If the FBI and local law enforcement had followed established policy, the Valentine’s Day murder of 17 high-school students by Nikolas Cruz could very well have been stopped. Gaining less media attention, on the other hand, is the role of educational policies in the total failure to protect the students from a known threat.
As the Sun-Sentinel of Florida’s Broward County reports, Nikolas Cruz “kicked doors, cursed at teachers, fought with and threatened classmates and brought a backpack with bullets to school.” In 2014, administrators transferred Cruz to an alternative school for students with “emotional and behavioral disabilities” but two years later changed course and retuned Cruz to Marjory Stoneman Douglas High School. Cruz was banished for disciplinary violations but “never expelled from Broward schools. Legally, he couldn’t be.”
Under federal law, the U.S. Rehabilitation Act of 1973, Nikolas Cruz had a right to a “free and appropriate” education at a public school. As special education lawyer Stephanie Langer told the Sun-Sentinel, “You can’t just kick kids out of the public schools because you are afraid of them, or because they are hard to educate.” In Parkland, Florida, that notion overrode the right of other students to an education free from fear, and as it turned out, deprived them of their right to life as well.

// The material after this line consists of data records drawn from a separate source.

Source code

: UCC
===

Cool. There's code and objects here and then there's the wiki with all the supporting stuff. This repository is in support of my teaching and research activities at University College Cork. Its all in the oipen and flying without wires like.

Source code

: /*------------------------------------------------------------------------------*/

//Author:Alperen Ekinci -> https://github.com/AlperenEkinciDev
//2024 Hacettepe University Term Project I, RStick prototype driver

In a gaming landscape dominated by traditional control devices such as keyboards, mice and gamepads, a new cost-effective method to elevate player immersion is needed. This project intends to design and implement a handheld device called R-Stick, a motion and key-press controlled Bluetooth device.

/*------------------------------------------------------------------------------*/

Broward County Schools superintendent Robert Runcie refused to reveal Nikolas Cruz’s school records and told reporters he had no “knowledge” of Cruz’s threats while a student. As Runcie told the American Prospect in 2013, he sought to close the “racial achievement” gap and noticed a “huge differential in minority students, black male students in particular, in terms of suspensions and arrests.”

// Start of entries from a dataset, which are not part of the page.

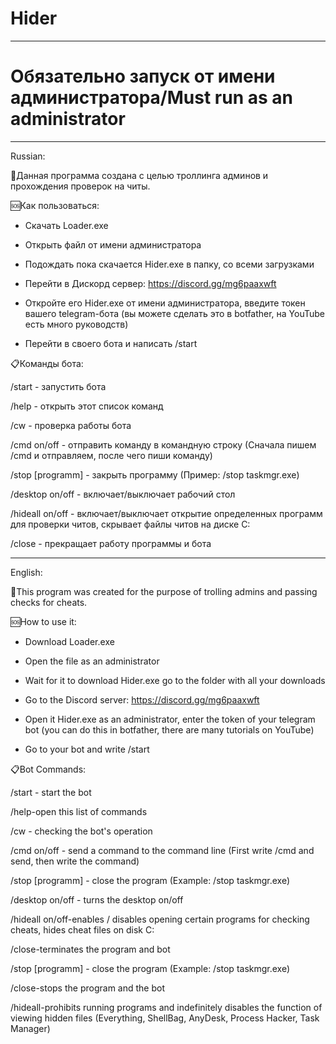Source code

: # Hider
---

# Обязательно запуск от имени администратора/Must run as an administrator

---
Russian:

🪪Данная программа создана с целью троллинга админов и прохождения проверок на читы.

🆘Как пользоваться:

- Скачать Loader.exe

- Открыть файл от имени администратора

- Подождать пока скачается Hider.exe в папку, со всеми загрузками

- Перейти в Дискорд сервер: https://discord.gg/mg6paaxwft

- Откройте его Hider.exe от имени администратора, введите токен вашего telegram-бота (вы можете сделать это в botfather, на YouTube есть много руководств)

- Перейти в своего бота и написать /start

📋Команды бота:

/start - запустить бота

/help - открыть этот список команд

/cw - проверка работы бота

/cmd on/off - отправить команду в командную строку (Сначала пишем /cmd и отправляем, после чего пиши команду)

/stop [programm] - закрыть программу (Пример: /stop taskmgr.exe)

/desktop on/off - включает/выключает рабочий стол

/hideall on/off - включает/выключает открытие определенных программ для проверки читов, скрывает файлы читов на диске C:

/close - прекращает работу программы и бота

---

English:

🪪This program was created for the purpose of trolling admins and passing checks for cheats.

🆘How to use it:

- Download Loader.exe

- Open the file as an administrator

- Wait for it to download Hider.exe go to the folder with all your downloads

- Go to the Discord server: https://discord.gg/mg6paaxwft

- Open it Hider.exe as an administrator, enter the token of your telegram bot (you can do this in botfather, there are many tutorials on YouTube)

- Go to your bot and write /start

📋Bot Commands:

/start - start the bot

/help-open this list of commands

/cw - checking the bot's operation

/cmd on/off - send a command to the command line (First write /cmd and send, then write the command)

/stop [programm] - close the program (Example: /stop taskmgr.exe)

/desktop on/off - turns the desktop on/off

/hideall on/off-enables / disables opening certain programs for checking cheats, hides cheat files on disk C:

/close-terminates the program and bot

/stop [programm] - close the program (Example: /stop taskmgr.exe)

/close-stops the program and the bot

/hideall-prohibits running programs and indefinitely disables the function of viewing hidden files (Everything, ShellBag, AnyDesk, Process Hacker, Task Manager)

Runcie fought against “zero tolerance” policies and implemented a code that “prohibited arrests in some circumstances, and developed alternatives to suspension.” Instead of suspensions, students are referred to the PROMISE program, in which they receive counseling then return to school.
Like other programs aimed at shutting down the “school-to-prison” pipeline, PROMISE aims to help “students of color,” and this opened the door for Nikolas de Jesus Cruz. Under the regime of political correctness, “Latinos” and/or “Hispanics” qualify as people of color, regardless of national origin or skin shade. So Cruz fit the “metrics” of the program and was not arrested.
In his interview with Broward County sheriff Scott Israel, Jake Tapper of CNN noted that in 2013 the local school board opted to pursue the “least punitive means of discipline” instead of arresting students for crimes.
“Were there not incidents committed by the shooter as a student,” Tapper asked, “had this new policy not been in place that otherwise he would have been arrested for and not able to legally buy a gun?”
“What you’re referring to is the PROMISE Program,” Israel responded, “And it’s giving the school the ability under certain circumstances not to call the police, not to get the police involved on misdemeanor offenses and take care of it within the school. It’s an excellent program. It’s helping many, many people.”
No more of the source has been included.